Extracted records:
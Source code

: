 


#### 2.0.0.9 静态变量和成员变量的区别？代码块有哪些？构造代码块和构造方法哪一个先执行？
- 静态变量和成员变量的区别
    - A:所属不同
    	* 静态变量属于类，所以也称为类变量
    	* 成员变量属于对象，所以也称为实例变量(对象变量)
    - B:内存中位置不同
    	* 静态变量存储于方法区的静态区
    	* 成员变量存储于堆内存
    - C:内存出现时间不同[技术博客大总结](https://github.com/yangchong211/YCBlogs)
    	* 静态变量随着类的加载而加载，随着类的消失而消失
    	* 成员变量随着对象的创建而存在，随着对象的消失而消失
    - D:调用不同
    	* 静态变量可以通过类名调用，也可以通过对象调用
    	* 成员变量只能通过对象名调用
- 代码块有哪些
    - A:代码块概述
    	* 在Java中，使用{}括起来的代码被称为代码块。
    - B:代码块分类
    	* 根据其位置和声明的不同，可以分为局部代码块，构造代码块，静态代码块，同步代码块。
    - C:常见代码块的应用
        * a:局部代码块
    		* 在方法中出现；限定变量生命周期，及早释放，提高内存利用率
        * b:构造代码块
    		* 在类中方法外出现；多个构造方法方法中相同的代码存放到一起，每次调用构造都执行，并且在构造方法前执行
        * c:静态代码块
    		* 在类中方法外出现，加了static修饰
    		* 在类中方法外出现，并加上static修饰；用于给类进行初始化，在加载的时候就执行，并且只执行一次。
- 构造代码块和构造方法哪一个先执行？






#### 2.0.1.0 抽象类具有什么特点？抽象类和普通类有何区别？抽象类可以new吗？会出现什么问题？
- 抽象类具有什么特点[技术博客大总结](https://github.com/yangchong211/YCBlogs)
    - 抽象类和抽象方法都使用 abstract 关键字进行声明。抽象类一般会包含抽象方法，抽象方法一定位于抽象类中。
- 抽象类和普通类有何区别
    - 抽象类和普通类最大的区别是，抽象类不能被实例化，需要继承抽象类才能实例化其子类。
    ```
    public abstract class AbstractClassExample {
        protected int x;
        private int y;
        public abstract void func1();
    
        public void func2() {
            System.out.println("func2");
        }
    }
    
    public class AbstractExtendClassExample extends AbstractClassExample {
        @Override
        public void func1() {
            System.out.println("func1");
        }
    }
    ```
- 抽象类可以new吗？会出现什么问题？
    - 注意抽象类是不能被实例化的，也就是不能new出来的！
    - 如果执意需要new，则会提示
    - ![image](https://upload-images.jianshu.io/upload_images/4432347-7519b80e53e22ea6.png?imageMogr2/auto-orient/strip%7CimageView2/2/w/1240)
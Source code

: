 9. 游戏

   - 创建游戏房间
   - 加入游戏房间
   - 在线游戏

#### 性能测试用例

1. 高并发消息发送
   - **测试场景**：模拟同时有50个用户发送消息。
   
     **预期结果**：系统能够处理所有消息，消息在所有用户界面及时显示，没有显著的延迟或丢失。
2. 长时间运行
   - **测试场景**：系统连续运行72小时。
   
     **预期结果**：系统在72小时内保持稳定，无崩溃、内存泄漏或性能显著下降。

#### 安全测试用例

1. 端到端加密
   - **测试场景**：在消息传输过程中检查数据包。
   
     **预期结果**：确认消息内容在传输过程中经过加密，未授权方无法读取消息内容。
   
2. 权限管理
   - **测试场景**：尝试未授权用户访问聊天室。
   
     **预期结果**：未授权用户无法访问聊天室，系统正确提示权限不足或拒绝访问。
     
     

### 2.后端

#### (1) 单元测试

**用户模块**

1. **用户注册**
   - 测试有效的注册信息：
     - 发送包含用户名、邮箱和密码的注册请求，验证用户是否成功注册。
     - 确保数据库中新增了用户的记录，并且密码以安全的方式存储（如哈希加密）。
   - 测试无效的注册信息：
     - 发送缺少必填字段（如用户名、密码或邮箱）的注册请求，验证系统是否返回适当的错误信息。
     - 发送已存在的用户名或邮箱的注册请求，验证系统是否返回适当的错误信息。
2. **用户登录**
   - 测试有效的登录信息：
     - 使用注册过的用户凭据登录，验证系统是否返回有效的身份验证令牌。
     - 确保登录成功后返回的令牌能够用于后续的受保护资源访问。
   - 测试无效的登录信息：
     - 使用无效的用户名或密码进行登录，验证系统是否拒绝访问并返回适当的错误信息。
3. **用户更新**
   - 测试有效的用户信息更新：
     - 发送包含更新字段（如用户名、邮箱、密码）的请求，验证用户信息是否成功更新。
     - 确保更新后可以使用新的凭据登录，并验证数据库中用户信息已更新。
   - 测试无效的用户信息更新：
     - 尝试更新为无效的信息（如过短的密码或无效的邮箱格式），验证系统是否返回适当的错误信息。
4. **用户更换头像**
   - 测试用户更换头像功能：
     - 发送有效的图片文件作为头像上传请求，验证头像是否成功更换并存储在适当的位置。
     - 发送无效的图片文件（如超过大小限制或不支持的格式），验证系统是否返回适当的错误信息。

● **TASK INSTRUCTIONS**:
Across the entries, each line containing the word "class" is to be counted once; the total alone is to be given.

● **REPLY TO THE TASK**:
2